▶ [EXERCISE REQUIREMENTS] Repeat exactly the lines of the entries below from the one with "## Professional Knowlege" through the one with "- English: B2~C1", both ends included, and nothing else.

▶ [PROVIDED RECORDS]

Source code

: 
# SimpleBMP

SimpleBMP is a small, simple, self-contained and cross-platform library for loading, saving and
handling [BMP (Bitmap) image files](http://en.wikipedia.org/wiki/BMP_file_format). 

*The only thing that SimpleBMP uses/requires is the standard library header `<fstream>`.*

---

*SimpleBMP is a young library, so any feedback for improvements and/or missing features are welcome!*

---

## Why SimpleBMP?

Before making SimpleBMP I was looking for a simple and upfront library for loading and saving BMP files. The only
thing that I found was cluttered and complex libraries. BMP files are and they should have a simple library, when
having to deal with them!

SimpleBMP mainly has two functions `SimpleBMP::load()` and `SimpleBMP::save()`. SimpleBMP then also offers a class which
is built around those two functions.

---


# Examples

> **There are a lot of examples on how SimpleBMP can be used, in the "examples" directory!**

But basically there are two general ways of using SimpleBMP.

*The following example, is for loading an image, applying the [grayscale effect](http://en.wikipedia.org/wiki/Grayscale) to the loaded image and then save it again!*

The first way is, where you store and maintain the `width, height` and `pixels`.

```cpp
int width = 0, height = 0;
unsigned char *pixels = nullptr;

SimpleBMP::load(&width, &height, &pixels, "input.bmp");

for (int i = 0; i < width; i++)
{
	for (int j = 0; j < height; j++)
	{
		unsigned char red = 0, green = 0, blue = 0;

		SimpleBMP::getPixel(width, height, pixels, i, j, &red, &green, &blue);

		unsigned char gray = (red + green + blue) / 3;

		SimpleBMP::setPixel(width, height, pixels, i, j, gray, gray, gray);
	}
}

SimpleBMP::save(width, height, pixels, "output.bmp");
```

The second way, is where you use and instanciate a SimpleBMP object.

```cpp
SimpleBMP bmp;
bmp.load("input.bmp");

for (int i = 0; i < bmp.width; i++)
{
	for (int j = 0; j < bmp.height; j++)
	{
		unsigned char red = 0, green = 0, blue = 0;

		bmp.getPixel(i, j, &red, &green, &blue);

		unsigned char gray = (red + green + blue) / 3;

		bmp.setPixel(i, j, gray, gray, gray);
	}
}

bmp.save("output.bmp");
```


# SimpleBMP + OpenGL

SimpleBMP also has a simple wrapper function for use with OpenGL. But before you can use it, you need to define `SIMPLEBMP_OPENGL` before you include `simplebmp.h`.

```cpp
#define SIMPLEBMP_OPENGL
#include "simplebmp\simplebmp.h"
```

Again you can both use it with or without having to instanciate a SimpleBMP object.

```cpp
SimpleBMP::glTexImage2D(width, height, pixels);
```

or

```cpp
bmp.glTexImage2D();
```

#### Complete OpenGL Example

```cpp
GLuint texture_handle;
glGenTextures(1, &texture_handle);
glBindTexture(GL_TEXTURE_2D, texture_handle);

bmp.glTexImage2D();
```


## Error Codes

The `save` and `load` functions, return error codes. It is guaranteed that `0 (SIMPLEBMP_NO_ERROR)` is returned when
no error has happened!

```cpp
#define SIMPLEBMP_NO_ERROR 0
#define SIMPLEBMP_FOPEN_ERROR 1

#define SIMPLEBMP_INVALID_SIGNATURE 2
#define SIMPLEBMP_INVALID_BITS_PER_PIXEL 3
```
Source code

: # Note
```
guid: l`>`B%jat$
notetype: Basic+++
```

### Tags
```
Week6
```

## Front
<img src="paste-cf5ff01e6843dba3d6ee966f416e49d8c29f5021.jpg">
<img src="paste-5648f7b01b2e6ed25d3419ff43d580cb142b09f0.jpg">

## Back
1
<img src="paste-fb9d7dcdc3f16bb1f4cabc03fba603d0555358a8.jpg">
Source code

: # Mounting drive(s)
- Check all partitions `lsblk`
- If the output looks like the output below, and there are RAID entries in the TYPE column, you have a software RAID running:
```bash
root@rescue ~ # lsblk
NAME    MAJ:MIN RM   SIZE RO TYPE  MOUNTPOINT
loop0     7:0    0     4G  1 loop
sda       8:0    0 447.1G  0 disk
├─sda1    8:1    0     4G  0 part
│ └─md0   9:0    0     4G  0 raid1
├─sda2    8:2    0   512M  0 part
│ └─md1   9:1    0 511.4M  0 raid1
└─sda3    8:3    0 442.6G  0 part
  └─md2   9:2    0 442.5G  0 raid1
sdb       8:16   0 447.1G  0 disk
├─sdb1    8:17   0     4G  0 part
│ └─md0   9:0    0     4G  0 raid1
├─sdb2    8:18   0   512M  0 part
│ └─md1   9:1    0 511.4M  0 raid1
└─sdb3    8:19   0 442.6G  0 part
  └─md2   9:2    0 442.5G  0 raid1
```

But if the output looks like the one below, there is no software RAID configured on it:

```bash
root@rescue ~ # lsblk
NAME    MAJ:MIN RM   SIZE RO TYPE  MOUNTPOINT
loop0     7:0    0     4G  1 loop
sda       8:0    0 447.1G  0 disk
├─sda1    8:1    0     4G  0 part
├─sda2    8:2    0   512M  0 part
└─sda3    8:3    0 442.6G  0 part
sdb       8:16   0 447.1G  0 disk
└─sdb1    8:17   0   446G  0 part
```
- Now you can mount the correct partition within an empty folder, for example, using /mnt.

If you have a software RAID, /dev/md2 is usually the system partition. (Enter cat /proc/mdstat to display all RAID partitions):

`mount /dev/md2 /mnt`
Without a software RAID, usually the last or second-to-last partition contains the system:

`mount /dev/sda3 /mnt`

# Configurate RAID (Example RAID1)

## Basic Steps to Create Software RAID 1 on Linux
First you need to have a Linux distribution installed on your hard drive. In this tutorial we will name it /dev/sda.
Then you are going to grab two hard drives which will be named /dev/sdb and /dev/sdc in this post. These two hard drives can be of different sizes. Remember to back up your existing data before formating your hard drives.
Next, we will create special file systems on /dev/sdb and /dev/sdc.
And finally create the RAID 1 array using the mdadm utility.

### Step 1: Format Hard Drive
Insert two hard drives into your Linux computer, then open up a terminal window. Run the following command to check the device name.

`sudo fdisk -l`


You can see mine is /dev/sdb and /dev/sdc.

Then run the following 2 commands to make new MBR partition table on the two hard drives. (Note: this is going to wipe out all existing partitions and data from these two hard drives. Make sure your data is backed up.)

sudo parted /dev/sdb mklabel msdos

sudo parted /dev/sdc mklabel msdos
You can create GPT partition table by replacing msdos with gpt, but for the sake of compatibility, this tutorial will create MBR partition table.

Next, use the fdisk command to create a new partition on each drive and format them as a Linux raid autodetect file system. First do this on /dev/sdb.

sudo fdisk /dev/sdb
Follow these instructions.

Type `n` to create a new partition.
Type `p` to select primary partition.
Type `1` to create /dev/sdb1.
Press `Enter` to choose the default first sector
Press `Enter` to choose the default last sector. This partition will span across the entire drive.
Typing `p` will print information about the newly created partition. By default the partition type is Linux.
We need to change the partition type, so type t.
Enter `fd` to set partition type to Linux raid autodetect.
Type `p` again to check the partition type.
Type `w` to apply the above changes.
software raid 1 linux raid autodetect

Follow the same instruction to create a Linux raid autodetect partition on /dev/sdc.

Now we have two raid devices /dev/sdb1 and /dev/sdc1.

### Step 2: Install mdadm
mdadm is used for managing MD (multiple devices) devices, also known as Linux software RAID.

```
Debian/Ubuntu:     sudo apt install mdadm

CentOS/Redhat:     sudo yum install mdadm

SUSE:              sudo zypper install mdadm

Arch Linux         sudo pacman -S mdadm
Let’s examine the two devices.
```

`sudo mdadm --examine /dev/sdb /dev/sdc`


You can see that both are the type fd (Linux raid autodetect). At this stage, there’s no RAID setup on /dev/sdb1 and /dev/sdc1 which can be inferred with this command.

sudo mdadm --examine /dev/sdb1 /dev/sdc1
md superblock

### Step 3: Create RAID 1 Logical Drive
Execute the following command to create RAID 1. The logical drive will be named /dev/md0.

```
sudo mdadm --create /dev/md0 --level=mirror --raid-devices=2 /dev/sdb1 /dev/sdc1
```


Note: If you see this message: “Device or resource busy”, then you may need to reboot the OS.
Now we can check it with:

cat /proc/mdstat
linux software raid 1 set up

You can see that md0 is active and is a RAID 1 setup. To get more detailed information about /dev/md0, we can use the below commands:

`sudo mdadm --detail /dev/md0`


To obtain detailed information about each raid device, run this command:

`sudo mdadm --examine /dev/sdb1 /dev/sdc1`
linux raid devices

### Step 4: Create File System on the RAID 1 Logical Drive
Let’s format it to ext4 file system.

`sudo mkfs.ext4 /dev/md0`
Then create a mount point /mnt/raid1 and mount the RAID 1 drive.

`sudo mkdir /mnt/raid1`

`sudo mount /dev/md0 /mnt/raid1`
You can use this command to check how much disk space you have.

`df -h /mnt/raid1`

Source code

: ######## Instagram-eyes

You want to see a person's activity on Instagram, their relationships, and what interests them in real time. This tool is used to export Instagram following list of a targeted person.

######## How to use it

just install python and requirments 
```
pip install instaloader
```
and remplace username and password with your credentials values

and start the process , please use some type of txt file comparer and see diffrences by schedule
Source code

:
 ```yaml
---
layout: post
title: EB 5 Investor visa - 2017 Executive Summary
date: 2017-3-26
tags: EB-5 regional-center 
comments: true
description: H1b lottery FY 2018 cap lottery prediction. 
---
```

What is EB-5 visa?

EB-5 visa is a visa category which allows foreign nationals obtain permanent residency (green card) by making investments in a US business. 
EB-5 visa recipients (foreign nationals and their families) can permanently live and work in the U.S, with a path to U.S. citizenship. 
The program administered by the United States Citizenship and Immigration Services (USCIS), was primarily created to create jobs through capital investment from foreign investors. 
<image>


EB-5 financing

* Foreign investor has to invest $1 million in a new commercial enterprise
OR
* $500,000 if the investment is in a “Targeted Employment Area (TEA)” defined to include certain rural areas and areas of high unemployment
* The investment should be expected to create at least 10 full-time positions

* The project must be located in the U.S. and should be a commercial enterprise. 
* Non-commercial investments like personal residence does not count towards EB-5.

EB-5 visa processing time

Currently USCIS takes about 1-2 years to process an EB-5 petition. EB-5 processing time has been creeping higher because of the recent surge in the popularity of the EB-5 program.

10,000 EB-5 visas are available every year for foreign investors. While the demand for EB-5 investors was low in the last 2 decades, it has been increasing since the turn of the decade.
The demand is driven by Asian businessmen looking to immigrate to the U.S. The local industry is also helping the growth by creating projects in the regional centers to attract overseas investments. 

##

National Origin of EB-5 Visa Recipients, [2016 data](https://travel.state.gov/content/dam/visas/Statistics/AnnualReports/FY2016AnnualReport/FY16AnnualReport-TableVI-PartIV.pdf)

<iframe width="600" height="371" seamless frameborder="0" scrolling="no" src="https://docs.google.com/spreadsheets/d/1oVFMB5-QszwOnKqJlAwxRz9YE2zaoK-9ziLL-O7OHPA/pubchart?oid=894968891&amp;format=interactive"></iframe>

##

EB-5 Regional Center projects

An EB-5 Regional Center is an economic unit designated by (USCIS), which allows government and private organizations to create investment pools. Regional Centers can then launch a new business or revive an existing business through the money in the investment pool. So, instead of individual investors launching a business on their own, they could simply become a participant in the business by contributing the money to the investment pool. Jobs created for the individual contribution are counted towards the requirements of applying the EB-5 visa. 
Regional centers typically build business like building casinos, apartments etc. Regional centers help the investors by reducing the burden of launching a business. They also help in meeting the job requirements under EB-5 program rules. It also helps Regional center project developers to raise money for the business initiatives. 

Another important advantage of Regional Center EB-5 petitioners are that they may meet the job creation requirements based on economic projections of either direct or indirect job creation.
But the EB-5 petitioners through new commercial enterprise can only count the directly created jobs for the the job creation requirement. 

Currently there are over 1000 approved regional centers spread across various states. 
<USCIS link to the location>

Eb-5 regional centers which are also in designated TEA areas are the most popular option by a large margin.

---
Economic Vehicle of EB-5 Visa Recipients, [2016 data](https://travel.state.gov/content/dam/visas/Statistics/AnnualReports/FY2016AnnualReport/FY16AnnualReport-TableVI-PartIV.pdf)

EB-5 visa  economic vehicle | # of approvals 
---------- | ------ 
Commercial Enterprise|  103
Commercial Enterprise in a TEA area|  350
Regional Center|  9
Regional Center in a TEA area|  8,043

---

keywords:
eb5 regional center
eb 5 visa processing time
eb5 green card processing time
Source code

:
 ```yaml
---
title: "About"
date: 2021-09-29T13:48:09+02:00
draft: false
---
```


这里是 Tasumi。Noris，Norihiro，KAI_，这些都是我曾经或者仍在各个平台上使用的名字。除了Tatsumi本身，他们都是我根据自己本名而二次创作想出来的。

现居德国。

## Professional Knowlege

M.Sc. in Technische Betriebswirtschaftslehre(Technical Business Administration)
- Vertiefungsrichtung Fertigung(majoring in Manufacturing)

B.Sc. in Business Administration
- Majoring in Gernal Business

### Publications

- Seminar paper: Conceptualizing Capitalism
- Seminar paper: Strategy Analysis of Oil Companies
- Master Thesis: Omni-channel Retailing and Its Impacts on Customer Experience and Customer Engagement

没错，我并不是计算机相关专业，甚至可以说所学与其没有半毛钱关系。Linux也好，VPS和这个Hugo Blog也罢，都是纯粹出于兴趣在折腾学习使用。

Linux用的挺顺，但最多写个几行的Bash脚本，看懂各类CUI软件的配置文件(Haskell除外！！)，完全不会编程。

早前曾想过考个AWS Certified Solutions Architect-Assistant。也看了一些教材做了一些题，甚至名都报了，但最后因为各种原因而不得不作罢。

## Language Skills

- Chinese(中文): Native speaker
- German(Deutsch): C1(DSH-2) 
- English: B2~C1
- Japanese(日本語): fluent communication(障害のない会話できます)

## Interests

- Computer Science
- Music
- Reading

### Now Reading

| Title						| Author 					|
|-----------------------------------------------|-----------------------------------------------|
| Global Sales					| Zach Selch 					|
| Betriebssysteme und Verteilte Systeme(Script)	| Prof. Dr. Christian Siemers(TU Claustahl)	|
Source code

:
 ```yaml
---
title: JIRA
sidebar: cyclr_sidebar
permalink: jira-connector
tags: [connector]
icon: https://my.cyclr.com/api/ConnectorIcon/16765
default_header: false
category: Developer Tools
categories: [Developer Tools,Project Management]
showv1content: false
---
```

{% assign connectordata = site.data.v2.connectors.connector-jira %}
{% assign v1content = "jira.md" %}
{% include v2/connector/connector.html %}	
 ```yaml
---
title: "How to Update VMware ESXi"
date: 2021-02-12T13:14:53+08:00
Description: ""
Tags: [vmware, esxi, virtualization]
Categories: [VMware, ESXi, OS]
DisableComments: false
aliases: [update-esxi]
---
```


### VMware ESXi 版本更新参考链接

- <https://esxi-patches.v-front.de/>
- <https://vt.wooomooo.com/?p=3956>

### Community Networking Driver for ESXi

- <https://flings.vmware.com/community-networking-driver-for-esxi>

▶ [YOUR SOLUTION]
## Professional Knowlege

M.Sc. in Technische Betriebswirtschaftslehre(Technical Business Administration)
- Vertiefungsrichtung Fertigung(majoring in Manufacturing)

B.Sc. in Business Administration
- Majoring in Gernal Business

### Publications

- Seminar paper: Conceptualizing Capitalism
- Seminar paper: Strategy Analysis of Oil Companies
- Master Thesis: Omni-channel Retailing and Its Impacts on Customer Experience and Customer Engagement

没错，我并不是计算机相关专业，甚至可以说所学与其没有半毛钱关系。Linux也好，VPS和这个Hugo Blog也罢，都是纯粹出于兴趣在折腾学习使用。

Linux用的挺顺，但最多写个几行的Bash脚本，看懂各类CUI软件的配置文件(Haskell除外！！)，完全不会编程。

早前曾想过考个AWS Certified Solutions Architect-Assistant。也看了一些教材做了一些题，甚至名都报了，但最后因为各种原因而不得不作罢。

## Language Skills

- Chinese(中文): Native speaker
- German(Deutsch): C1(DSH-2) 
- English: B2~C1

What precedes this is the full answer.